WORK TO BE COMPLETED: You are asked to filter the data below and copy every line holding "EventLevelInformation".

Start of SUPPLIED RECORDS

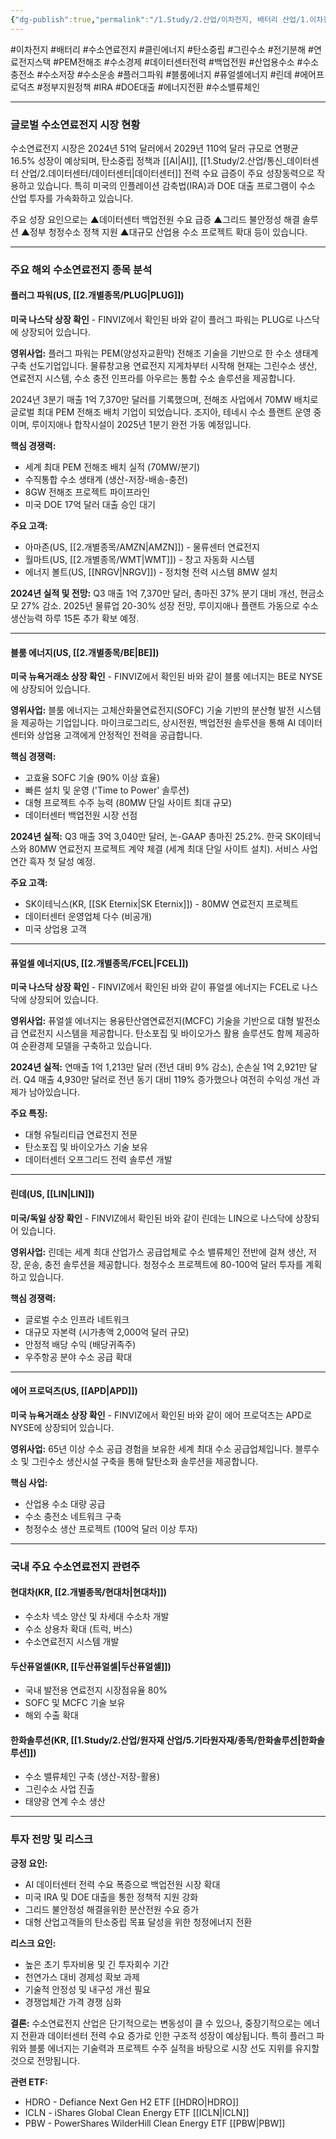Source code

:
 ```yaml
---
{"dg-publish":true,"permalink":"/1.Study/2.산업/이차전지, 배터리 산업/1.이차전지/수소연료전지/","created":"2024-11-20T21:02:27.513+09:00","updated":"2025-08-06T17:22:11.665+09:00"}
---
```


#이차전지 #배터리 #수소연료전지 #클린에너지 #탄소중립 #그린수소 #전기분해 #연료전지스택 #PEM전해조 #수소경제 #데이터센터전력 #백업전원 #산업용수소 #수소충전소 #수소저장 #수소운송 #플러그파워 #블룸에너지 #퓨얼셀에너지 #린데 #에어프로덕츠 #정부지원정책 #IRA #DOE대출 #에너지전환 #수소밸류체인

---
### 글로벌 수소연료전지 시장 현황

수소연료전지 시장은 2024년 51억 달러에서 2029년 110억 달러 규모로 연평균 16.5% 성장이 예상되며, 탄소중립 정책과 [[AI\|AI]], [[1.Study/2.산업/통신_데이터센터 산업/2.데이터센터/데이터센터\|데이터센터]] 전력 수요 급증이 주요 성장동력으로 작용하고 있습니다. 특히 미국의 인플레이션 감축법(IRA)과 DOE 대출 프로그램이 수소 산업 투자를 가속화하고 있습니다.

주요 성장 요인으로는 ▲데이터센터 백업전원 수요 급증 ▲그리드 불안정성 해결 솔루션 ▲정부 청정수소 정책 지원 ▲대규모 산업용 수소 프로젝트 확대 등이 있습니다.

---

### 주요 해외 수소연료전지 종목 분석

#### **플러그 파워(US, [[2.개별종목/PLUG\|PLUG]])**

**미국 나스닥 상장 확인** - FINVIZ에서 확인된 바와 같이 플러그 파워는 PLUG로 나스닥에 상장되어 있습니다.

**영위사업:** 플러그 파워는 PEM(양성자교환막) 전해조 기술을 기반으로 한 수소 생태계 구축 선도기업입니다. 물류창고용 연료전지 지게차부터 시작해 현재는 그린수소 생산, 연료전지 시스템, 수소 충전 인프라를 아우르는 통합 수소 솔루션을 제공합니다.

2024년 3분기 매출 1억 7,370만 달러를 기록했으며, 전해조 사업에서 70MW 배치로 글로벌 최대 PEM 전해조 배치 기업이 되었습니다. 조지아, 테네시 수소 플랜트 운영 중이며, 루이지애나 합작시설이 2025년 1분기 완전 가동 예정입니다.

**핵심 경쟁력:**

- 세계 최대 PEM 전해조 배치 실적 (70MW/분기)
- 수직통합 수소 생태계 (생산-저장-배송-충전)
- 8GW 전해조 프로젝트 파이프라인
- 미국 DOE 17억 달러 대출 승인 대기

**주요 고객:**

- 아마존(US, [[2.개별종목/AMZN\|AMZN]]) - 물류센터 연료전지
- 월마트(US, [[2.개별종목/WMT\|WMT]]) - 창고 자동화 시스템
- 에너지 볼트(US, [[NRGV\|NRGV]]) - 정치형 전력 시스템 8MW 설치

**2024년 실적 및 전망:** Q3 매출 1억 7,370만 달러, 총마진 37% 분기 대비 개선, 현금소모 27% 감소. 2025년 물류업 20-30% 성장 전망, 루이지애나 플랜트 가동으로 수소 생산능력 하루 15톤 추가 확보 예정.

---

#### **블룸 에너지(US, [[2.개별종목/BE\|BE]])**

**미국 뉴욕거래소 상장 확인** - FINVIZ에서 확인된 바와 같이 블룸 에너지는 BE로 NYSE에 상장되어 있습니다.

**영위사업:** 블룸 에너지는 고체산화물연료전지(SOFC) 기술 기반의 분산형 발전 시스템을 제공하는 기업입니다. 마이크로그리드, 상시전원, 백업전원 솔루션을 통해 AI 데이터센터와 상업용 고객에게 안정적인 전력을 공급합니다.

**핵심 경쟁력:**

- 고효율 SOFC 기술 (90% 이상 효율)
- 빠른 설치 및 운영 ('Time to Power' 솔루션)
- 대형 프로젝트 수주 능력 (80MW 단일 사이트 최대 규모)
- 데이터센터 백업전원 시장 선점

**2024년 실적:** Q3 매출 3억 3,040만 달러, 논-GAAP 총마진 25.2%. 한국 SK이테닉스와 80MW 연료전지 프로젝트 계약 체결 (세계 최대 단일 사이트 설치). 서비스 사업 연간 흑자 첫 달성 예정.

**주요 고객:**

- SK이테닉스(KR, [[SK Eternix\|SK Eternix]]) - 80MW 연료전지 프로젝트
- 데이터센터 운영업체 다수 (비공개)
- 미국 상업용 고객

---

#### **퓨얼셀 에너지(US, [[2.개별종목/FCEL\|FCEL]])**

**미국 나스닥 상장 확인** - FINVIZ에서 확인된 바와 같이 퓨얼셀 에너지는 FCEL로 나스닥에 상장되어 있습니다.

**영위사업:** 퓨얼셀 에너지는 용융탄산염연료전지(MCFC) 기술을 기반으로 대형 발전소급 연료전지 시스템을 제공합니다. 탄소포집 및 바이오가스 활용 솔루션도 함께 제공하여 순환경제 모델을 구축하고 있습니다.

**2024년 실적:** 연매출 1억 1,213만 달러 (전년 대비 9% 감소), 순손실 1억 2,921만 달러. Q4 매출 4,930만 달러로 전년 동기 대비 119% 증가했으나 여전히 수익성 개선 과제가 남아있습니다.

**주요 특징:**

- 대형 유틸리티급 연료전지 전문
- 탄소포집 및 바이오가스 기술 보유
- 데이터센터 오프그리드 전력 솔루션 개발

---

#### **린데(US, [[LIN\|LIN]])**

**미국/독일 상장 확인** - FINVIZ에서 확인된 바와 같이 린데는 LIN으로 나스닥에 상장되어 있습니다.

**영위사업:** 린데는 세계 최대 산업가스 공급업체로 수소 밸류체인 전반에 걸쳐 생산, 저장, 운송, 충전 솔루션을 제공합니다. 청정수소 프로젝트에 80-100억 달러 투자를 계획하고 있습니다.

**핵심 경쟁력:**

- 글로벌 수소 인프라 네트워크
- 대규모 자본력 (시가총액 2,000억 달러 규모)
- 안정적 배당 수익 (배당귀족주)
- 우주항공 분야 수소 공급 확대

---

#### **에어 프로덕츠(US, [[APD\|APD]])**

**미국 뉴욕거래소 상장 확인** - FINVIZ에서 확인된 바와 같이 에어 프로덕츠는 APD로 NYSE에 상장되어 있습니다.

**영위사업:** 65년 이상 수소 공급 경험을 보유한 세계 최대 수소 공급업체입니다. 블루수소 및 그린수소 생산시설 구축을 통해 탈탄소화 솔루션을 제공합니다.

**핵심 사업:**

- 산업용 수소 대량 공급
- 수소 충전소 네트워크 구축
- 청정수소 생산 프로젝트 (100억 달러 이상 투자)

---

### 국내 주요 수소연료전지 관련주

#### **현대차(KR, [[2.개별종목/현대차\|현대차]])**

- 수소차 넥소 양산 및 차세대 수소차 개발
- 수소 상용차 확대 (트럭, 버스)
- 수소연료전지 시스템 개발

#### **두산퓨얼셀(KR, [[두산퓨얼셀\|두산퓨얼셀]])**

- 국내 발전용 연료전지 시장점유율 80%
- SOFC 및 MCFC 기술 보유
- 해외 수출 확대

#### **한화솔루션(KR, [[1.Study/2.산업/원자재 산업/5.기타원자재/종목/한화솔루션\|한화솔루션]])**

- 수소 밸류체인 구축 (생산-저장-활용)
- 그린수소 사업 진출
- 태양광 연계 수소 생산

---

### 투자 전망 및 리스크

**긍정 요인:**

- AI 데이터센터 전력 수요 폭증으로 백업전원 시장 확대
- 미국 IRA 및 DOE 대출을 통한 정책적 지원 강화
- 그리드 불안정성 해결을위한 분산전원 수요 증가
- 대형 산업고객들의 탄소중립 목표 달성을 위한 청정에너지 전환

**리스크 요인:**

- 높은 초기 투자비용 및 긴 투자회수 기간
- 천연가스 대비 경제성 확보 과제
- 기술적 안정성 및 내구성 개선 필요
- 경쟁업체간 가격 경쟁 심화

**결론:** 수소연료전지 산업은 단기적으로는 변동성이 클 수 있으나, 중장기적으로는 에너지 전환과 데이터센터 전력 수요 증가로 인한 구조적 성장이 예상됩니다. 특히 플러그 파워와 블룸 에너지는 기술력과 프로젝트 수주 실적을 바탕으로 시장 선도 지위를 유지할 것으로 전망됩니다.

**관련 ETF:**

- HDRO - Defiance Next Gen H2 ETF [[HDRO\|HDRO]]
- ICLN - iShares Global Clean Energy ETF [[ICLN\|ICLN]]
- PBW - PowerShares WilderHill Clean Energy ETF [[PBW\|PBW]]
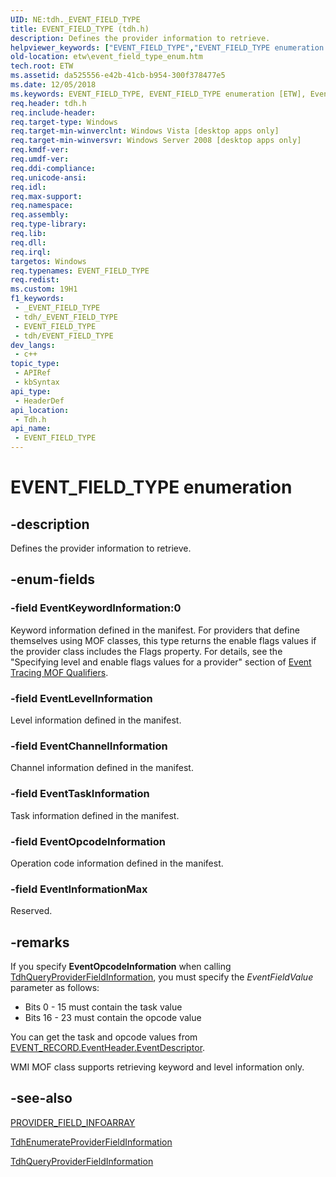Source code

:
 ```yaml
---
UID: NE:tdh._EVENT_FIELD_TYPE
title: EVENT_FIELD_TYPE (tdh.h)
description: Defines the provider information to retrieve.
helpviewer_keywords: ["EVENT_FIELD_TYPE","EVENT_FIELD_TYPE enumeration [ETW]","EventChannelInformation","EventInformationMax","EventKeywordInformation","EventLevelInformation","EventOpcodeInformation","EventTaskInformation","etw.event_field_type_enum","tdh.event_field_type_enum","tdh/EVENT_FIELD_TYPE","tdh/EventChannelInformation","tdh/EventInformationMax","tdh/EventKeywordInformation","tdh/EventLevelInformation","tdh/EventOpcodeInformation","tdh/EventTaskInformation"]
old-location: etw\event_field_type_enum.htm
tech.root: ETW
ms.assetid: da525556-e42b-41cb-b954-300f378477e5
ms.date: 12/05/2018
ms.keywords: EVENT_FIELD_TYPE, EVENT_FIELD_TYPE enumeration [ETW], EventChannelInformation, EventInformationMax, EventKeywordInformation, EventLevelInformation, EventOpcodeInformation, EventTaskInformation, etw.event_field_type_enum, tdh.event_field_type_enum, tdh/EVENT_FIELD_TYPE, tdh/EventChannelInformation, tdh/EventInformationMax, tdh/EventKeywordInformation, tdh/EventLevelInformation, tdh/EventOpcodeInformation, tdh/EventTaskInformation
req.header: tdh.h
req.include-header: 
req.target-type: Windows
req.target-min-winverclnt: Windows Vista [desktop apps only]
req.target-min-winversvr: Windows Server 2008 [desktop apps only]
req.kmdf-ver: 
req.umdf-ver: 
req.ddi-compliance: 
req.unicode-ansi: 
req.idl: 
req.max-support: 
req.namespace: 
req.assembly: 
req.type-library: 
req.lib: 
req.dll: 
req.irql: 
targetos: Windows
req.typenames: EVENT_FIELD_TYPE
req.redist: 
ms.custom: 19H1
f1_keywords:
 - _EVENT_FIELD_TYPE
 - tdh/_EVENT_FIELD_TYPE
 - EVENT_FIELD_TYPE
 - tdh/EVENT_FIELD_TYPE
dev_langs:
 - c++
topic_type:
 - APIRef
 - kbSyntax
api_type:
 - HeaderDef
api_location:
 - Tdh.h
api_name:
 - EVENT_FIELD_TYPE
---
```


# EVENT_FIELD_TYPE enumeration


## -description

Defines the provider information to retrieve.

## -enum-fields

### -field EventKeywordInformation:0

Keyword information defined in the manifest. For providers that define themselves using MOF classes, this type returns the enable flags values if the provider class includes the Flags property. For details, see the "Specifying level and enable flags values for a provider" section of <a href="/windows/desktop/ETW/event-tracing-mof-qualifiers">Event Tracing MOF Qualifiers</a>.

### -field EventLevelInformation

Level information defined in the manifest.

### -field EventChannelInformation

Channel information defined in the manifest.

### -field EventTaskInformation

Task information defined in the manifest.

### -field EventOpcodeInformation

Operation code information defined in the manifest.

### -field EventInformationMax

Reserved.

## -remarks

If you specify <b>EventOpcodeInformation</b> when calling <a href="/windows/desktop/api/tdh/nf-tdh-tdhqueryproviderfieldinformation">TdhQueryProviderFieldInformation</a>, you must specify the  <i>EventFieldValue</i> parameter as follows:

<ul>
<li>Bits 0 - 15 must contain the task value</li>
<li>Bits 16 - 23 must contain the opcode value</li>
</ul>
You can get the task and opcode values from <a href="/windows/desktop/api/evntprov/ns-evntprov-event_descriptor">EVENT_RECORD.EventHeader.EventDescriptor</a>.

WMI MOF class supports retrieving keyword and level information only.

## -see-also

<a href="/windows/desktop/api/tdh/ns-tdh-provider_field_infoarray">PROVIDER_FIELD_INFOARRAY</a>



<a href="/windows/desktop/api/tdh/nf-tdh-tdhenumerateproviderfieldinformation">TdhEnumerateProviderFieldInformation</a>



<a href="/windows/desktop/api/tdh/nf-tdh-tdhqueryproviderfieldinformation">TdhQueryProviderFieldInformation</a>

End of SUPPLIED RECORDS

REPLY TO THE TASK:
helpviewer_keywords: ["EVENT_FIELD_TYPE","EVENT_FIELD_TYPE enumeration [ETW]","EventChannelInformation","EventInformationMax","EventKeywordInformation","EventLevelInformation","EventOpcodeInformation","EventTaskInformation","etw.event_field_type_enum","tdh.event_field_type_enum","tdh/EVENT_FIELD_TYPE","tdh/EventChannelInformation","tdh/EventInformationMax","tdh/EventKeywordInformation","tdh/EventLevelInformation","tdh/EventOpcodeInformation","tdh/EventTaskInformation"]
ms.keywords: EVENT_FIELD_TYPE, EVENT_FIELD_TYPE enumeration [ETW], EventChannelInformation, EventInformationMax, EventKeywordInformation, EventLevelInformation, EventOpcodeInformation, EventTaskInformation, etw.event_field_type_enum, tdh.event_field_type_enum, tdh/EVENT_FIELD_TYPE, tdh/EventChannelInformation, tdh/EventInformationMax, tdh/EventKeywordInformation, tdh/EventLevelInformation, tdh/EventOpcodeInformation, tdh/EventTaskInformation
### -field EventLevelInformation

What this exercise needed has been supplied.